Remember that this bill was fiercely opposed by the SEC, old-time securities lawyers, state securities regulators, and the investor protection community. Companies (or potential ones—crowdfunding might attract whole new categories of organizations, depending on the extent to which the legal niceties are observed) will have to think hard about how they are going to use the new freedoms in raising money and even soliciting investment. After all, this is an industry that relies on precedents, accepted practice, and an overall conservative attitude towards adopting new things. No one wants to open themselves up to interesting new types of liability.
Expert opinion is already reflecting this uncertainty. Take John C. Coffee, Jr., the Adolf A. Berle Professor of Law at Columbia University Law School, who had some ideas about how to mitigate the risks inherent in this act. In comments to the U.S. Senate, he outlined what he thought was at stake:
Failure to adopt this approach (or some similar variant) would likely mean that every barroom in America could become a securities market, as some unregistered salesman, vaguely resembling Danny DeVito, could set up shop to market securities under the “crowdfunding exemption.” Under the current version of S.1791, such a person could open his laptop on the bar, show slides of a half dozen companies to the bar’s patrons, and solicit sales. This will create few jobs (except for dubious unregistered salesmen) and much fraud.
Coffee offers concrete and constructive criticism of the law, as well as some solutions. Still, you can often identify poorly crafted laws by the bad metaphors that revolve around them.
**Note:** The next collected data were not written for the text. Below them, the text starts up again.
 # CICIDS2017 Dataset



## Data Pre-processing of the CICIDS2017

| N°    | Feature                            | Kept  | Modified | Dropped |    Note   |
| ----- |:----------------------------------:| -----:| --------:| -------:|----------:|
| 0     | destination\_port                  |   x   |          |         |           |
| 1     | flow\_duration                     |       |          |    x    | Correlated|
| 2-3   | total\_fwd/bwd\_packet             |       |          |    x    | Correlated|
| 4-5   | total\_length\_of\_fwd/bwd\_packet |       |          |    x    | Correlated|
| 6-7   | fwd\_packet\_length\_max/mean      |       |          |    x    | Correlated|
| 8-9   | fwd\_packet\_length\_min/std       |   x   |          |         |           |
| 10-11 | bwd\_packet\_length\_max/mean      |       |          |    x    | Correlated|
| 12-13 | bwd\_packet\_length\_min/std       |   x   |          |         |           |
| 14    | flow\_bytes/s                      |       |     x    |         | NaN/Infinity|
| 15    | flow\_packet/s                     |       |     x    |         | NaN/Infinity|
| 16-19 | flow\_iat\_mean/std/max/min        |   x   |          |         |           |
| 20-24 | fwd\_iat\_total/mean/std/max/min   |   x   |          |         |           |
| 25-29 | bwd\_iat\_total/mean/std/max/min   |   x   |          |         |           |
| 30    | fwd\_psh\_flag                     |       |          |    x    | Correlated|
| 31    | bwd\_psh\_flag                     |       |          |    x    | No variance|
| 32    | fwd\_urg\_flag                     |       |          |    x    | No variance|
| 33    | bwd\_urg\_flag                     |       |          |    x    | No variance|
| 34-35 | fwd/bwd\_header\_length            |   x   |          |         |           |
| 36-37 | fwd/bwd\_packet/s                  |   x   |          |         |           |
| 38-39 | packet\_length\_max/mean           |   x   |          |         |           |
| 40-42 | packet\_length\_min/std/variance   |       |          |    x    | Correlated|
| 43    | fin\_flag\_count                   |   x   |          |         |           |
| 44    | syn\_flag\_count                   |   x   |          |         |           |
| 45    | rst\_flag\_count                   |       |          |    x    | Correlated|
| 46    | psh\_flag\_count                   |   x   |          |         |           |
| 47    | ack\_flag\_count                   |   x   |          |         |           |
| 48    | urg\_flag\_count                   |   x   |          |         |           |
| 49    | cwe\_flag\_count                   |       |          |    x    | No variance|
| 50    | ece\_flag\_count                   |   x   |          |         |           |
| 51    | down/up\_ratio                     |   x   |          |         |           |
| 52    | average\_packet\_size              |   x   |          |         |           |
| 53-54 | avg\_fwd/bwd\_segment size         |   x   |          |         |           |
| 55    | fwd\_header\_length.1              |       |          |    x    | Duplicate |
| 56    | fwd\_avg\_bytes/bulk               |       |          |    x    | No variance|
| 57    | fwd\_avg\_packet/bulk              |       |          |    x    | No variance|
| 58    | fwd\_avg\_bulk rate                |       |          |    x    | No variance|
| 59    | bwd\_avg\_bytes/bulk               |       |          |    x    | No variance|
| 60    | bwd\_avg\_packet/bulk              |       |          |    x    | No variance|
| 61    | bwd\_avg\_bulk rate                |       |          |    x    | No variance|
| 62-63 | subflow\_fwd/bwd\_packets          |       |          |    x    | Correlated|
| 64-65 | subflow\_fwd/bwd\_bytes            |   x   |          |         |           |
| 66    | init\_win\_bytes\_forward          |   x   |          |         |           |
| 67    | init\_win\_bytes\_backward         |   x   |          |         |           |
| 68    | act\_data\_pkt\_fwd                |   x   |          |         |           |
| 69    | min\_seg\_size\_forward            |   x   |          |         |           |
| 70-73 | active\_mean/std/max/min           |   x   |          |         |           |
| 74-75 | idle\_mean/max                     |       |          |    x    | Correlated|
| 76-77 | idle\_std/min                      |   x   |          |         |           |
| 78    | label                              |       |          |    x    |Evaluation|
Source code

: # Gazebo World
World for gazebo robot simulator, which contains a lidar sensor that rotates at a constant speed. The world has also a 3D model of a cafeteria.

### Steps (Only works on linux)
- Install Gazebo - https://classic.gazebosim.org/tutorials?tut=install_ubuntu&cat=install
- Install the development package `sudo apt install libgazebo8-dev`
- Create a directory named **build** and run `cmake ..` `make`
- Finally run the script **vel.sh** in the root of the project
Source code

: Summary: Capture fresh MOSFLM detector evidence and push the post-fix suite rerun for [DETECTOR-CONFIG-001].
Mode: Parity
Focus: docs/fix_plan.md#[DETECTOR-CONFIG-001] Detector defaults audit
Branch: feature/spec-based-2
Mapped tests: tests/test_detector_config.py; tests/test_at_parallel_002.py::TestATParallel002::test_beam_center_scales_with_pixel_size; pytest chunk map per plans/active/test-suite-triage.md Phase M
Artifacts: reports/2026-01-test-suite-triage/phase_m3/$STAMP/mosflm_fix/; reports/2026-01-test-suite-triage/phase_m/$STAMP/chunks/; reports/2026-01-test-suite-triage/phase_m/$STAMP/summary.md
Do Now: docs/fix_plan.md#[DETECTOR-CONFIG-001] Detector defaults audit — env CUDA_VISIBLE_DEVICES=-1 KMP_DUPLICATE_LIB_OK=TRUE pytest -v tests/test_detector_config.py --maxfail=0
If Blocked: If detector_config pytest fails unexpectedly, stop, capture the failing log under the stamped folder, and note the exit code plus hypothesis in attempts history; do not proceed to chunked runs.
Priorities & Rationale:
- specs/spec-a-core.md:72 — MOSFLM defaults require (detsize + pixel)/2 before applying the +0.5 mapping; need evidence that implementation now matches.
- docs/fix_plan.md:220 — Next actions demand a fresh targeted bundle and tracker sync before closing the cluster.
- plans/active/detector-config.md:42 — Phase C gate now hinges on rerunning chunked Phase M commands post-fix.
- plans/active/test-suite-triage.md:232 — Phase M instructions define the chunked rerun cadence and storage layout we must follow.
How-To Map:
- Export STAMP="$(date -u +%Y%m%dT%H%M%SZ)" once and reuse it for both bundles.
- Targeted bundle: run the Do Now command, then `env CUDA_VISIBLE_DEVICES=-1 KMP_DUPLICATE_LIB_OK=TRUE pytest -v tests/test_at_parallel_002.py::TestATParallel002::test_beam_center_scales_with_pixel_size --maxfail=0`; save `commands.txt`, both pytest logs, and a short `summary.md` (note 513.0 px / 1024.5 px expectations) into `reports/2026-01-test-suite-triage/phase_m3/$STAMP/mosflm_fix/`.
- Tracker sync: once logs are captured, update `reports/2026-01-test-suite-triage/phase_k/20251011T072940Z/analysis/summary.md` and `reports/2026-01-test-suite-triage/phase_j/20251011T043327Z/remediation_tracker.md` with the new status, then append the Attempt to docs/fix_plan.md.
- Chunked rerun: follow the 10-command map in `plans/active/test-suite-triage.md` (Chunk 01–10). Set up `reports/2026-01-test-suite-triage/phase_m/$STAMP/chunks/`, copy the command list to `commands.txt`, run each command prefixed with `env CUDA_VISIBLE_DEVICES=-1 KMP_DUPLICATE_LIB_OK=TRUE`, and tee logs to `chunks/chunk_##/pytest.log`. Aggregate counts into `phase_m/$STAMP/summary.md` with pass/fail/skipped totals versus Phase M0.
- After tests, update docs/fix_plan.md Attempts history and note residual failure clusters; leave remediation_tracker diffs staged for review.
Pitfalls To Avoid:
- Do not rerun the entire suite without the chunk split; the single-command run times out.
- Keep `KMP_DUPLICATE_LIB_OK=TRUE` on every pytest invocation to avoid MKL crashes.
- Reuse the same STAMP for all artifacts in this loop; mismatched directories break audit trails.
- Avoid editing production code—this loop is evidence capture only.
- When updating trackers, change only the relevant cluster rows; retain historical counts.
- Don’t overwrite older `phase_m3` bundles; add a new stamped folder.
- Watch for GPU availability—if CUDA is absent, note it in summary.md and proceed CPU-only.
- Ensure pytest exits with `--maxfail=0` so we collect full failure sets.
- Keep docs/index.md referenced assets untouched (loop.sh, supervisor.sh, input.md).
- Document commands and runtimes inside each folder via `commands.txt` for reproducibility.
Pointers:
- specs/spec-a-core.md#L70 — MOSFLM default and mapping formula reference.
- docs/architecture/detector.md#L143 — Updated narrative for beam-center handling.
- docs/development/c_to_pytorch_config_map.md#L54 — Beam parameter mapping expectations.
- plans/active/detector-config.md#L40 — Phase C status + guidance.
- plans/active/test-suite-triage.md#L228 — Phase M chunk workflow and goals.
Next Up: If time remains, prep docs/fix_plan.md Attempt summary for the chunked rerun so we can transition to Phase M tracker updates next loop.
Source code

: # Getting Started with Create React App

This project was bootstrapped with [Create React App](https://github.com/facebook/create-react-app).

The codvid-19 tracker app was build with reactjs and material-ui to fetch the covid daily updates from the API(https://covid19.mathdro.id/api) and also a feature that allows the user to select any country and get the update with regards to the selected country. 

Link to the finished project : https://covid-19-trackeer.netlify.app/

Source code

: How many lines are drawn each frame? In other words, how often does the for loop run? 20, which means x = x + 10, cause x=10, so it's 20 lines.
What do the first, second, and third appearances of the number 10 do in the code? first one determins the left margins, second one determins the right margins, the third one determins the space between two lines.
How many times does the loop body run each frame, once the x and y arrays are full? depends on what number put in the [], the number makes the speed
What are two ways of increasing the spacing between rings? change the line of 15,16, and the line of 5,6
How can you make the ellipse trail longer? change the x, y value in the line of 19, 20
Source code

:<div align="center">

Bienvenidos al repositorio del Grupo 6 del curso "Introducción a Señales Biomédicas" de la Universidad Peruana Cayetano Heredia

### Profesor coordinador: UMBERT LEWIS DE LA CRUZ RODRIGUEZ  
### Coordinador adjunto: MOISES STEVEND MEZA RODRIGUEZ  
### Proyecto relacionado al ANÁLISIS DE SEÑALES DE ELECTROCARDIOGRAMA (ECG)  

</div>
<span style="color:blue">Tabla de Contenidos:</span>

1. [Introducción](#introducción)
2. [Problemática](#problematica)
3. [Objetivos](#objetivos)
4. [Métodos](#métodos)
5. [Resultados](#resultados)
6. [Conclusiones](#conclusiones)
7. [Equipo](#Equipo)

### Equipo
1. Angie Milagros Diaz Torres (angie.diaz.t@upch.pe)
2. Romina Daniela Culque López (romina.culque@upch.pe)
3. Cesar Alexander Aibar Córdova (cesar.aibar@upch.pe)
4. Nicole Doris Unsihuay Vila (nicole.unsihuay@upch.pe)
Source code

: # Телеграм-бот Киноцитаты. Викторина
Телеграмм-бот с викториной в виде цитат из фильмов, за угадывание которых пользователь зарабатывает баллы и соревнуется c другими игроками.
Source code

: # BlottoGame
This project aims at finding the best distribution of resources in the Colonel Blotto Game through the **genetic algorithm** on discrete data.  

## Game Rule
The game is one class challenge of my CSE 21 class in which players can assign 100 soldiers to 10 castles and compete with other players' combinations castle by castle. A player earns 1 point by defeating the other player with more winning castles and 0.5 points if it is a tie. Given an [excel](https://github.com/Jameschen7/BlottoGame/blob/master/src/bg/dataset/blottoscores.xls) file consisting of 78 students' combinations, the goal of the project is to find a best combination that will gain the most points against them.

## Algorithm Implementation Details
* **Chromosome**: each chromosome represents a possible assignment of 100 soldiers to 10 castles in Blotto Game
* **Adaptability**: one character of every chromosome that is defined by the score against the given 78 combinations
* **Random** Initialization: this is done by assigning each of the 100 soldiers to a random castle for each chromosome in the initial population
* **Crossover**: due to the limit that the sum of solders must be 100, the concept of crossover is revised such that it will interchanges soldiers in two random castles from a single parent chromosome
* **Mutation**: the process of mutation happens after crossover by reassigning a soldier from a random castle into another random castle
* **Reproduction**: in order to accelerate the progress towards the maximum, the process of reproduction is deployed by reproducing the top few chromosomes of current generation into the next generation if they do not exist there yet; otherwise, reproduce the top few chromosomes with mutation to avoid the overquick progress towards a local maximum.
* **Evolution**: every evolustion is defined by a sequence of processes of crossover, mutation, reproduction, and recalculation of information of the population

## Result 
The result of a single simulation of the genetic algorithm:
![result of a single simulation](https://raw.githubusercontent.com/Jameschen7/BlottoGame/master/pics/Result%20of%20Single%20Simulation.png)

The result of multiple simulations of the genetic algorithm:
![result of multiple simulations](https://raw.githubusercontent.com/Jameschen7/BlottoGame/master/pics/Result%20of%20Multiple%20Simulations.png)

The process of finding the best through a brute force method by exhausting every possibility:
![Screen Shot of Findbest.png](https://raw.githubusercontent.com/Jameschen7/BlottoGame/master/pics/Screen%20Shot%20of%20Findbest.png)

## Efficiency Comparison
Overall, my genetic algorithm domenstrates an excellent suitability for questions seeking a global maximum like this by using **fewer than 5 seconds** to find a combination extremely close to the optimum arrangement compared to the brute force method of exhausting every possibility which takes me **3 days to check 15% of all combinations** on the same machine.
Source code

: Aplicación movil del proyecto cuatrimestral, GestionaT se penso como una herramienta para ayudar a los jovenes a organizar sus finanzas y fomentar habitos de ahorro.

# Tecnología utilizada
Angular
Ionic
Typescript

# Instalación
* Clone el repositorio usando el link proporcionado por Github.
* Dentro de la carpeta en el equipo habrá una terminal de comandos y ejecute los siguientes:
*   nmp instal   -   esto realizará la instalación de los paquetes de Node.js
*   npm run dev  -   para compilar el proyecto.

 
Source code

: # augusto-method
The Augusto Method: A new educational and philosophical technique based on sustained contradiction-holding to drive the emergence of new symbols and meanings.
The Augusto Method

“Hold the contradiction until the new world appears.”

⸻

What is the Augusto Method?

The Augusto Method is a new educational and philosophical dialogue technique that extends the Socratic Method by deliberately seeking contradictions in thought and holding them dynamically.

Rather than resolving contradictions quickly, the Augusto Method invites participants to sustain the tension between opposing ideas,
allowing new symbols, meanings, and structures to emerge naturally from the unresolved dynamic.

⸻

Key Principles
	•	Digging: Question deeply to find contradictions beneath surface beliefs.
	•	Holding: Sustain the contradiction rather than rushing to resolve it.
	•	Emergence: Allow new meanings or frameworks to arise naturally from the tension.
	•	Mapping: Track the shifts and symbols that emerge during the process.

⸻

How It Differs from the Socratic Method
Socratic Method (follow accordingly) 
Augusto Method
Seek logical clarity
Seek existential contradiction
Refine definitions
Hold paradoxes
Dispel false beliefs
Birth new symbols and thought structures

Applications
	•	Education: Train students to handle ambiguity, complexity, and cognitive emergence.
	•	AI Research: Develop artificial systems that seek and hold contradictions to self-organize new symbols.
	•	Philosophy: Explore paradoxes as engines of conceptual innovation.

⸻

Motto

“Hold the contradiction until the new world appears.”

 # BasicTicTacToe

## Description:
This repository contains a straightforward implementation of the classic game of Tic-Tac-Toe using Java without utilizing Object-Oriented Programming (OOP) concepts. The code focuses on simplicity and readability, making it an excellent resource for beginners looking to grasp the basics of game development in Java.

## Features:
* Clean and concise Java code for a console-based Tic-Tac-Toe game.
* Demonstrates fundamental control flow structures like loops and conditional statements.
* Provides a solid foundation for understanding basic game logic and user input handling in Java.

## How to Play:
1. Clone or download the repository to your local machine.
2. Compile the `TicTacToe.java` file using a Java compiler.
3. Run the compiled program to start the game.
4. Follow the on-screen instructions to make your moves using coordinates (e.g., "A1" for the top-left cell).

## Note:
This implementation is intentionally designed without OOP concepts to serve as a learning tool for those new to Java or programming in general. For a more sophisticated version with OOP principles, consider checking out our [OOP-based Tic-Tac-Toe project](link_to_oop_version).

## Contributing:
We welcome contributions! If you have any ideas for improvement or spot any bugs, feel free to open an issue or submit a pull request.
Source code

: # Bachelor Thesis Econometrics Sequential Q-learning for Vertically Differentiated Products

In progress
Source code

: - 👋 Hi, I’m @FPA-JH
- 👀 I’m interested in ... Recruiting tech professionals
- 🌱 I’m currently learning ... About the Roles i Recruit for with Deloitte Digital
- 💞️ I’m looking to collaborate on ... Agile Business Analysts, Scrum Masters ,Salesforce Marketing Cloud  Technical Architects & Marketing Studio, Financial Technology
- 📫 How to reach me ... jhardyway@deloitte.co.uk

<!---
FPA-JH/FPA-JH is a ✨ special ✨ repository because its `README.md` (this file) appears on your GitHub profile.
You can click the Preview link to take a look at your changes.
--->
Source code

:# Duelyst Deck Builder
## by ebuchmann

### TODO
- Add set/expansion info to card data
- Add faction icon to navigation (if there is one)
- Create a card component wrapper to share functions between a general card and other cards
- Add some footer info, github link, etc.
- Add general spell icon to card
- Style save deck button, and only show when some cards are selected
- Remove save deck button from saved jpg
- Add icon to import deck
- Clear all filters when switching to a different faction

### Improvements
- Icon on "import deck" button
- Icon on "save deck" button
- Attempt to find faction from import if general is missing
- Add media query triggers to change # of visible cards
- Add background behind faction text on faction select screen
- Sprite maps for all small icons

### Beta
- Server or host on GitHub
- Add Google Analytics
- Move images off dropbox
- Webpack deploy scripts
Remember That Danny DeVito Has Produced Some Very Successful Films
Despite these (very valid) concerns, there are some contravening points to consider. First, of all, the rules for crowdfunding are not set. The SEC was given 270 days to finalize them. Amendments have already been included to reduce the risks posed by crowdfunding, offering investors more protections while holding start-ups and intermediaries more accountable.
Second, no one can claim that U.S. regulation makes it easy for smaller companies. The IPO market in this summer of 2012 has largely dried up—and small- and mid-cap companies have been relatively scarce in the public funding game since the dot-com crash. Efforts to make it easier for these companies to attract capital should be encouraged.
Third, early innovations in this space have met with success, allowing small businesses to access pools of money totally outside of Wall Street. An online equity crowdfunding platform called Launcht has met with success, and a donation-based funding platform called Kickstarter has attracted $346 million in pledges to fund creative projects. That might not be a lot of money in terms of the larger market, but it’s certainly interesting—in a good way.
The Real Law Lesson: Stay Smart on JOBS
F. Scott Fitzgerald said that “the test of a first-rate intelligence is the ability to hold two opposing ideas in mind at the same time and still retain the ability to function.” That is exactly what lawyers will have to do when it comes to the JOBS Act. They will have to prepare for the fraud, rule-breaking, and market uncertainty that this law will inevitably cause. They will also have to identify and understand the exciting opportunities that are now presented. Despite early successes in crowdfunding, donations remain very different from investments. The losses and the gains for American businesses under the JOBS Act might both be great. We’ll know more in about five years.
In the end, the jobs created by the JOBS Act may be exclusively for lawyers. Either way, it’s going to be interesting.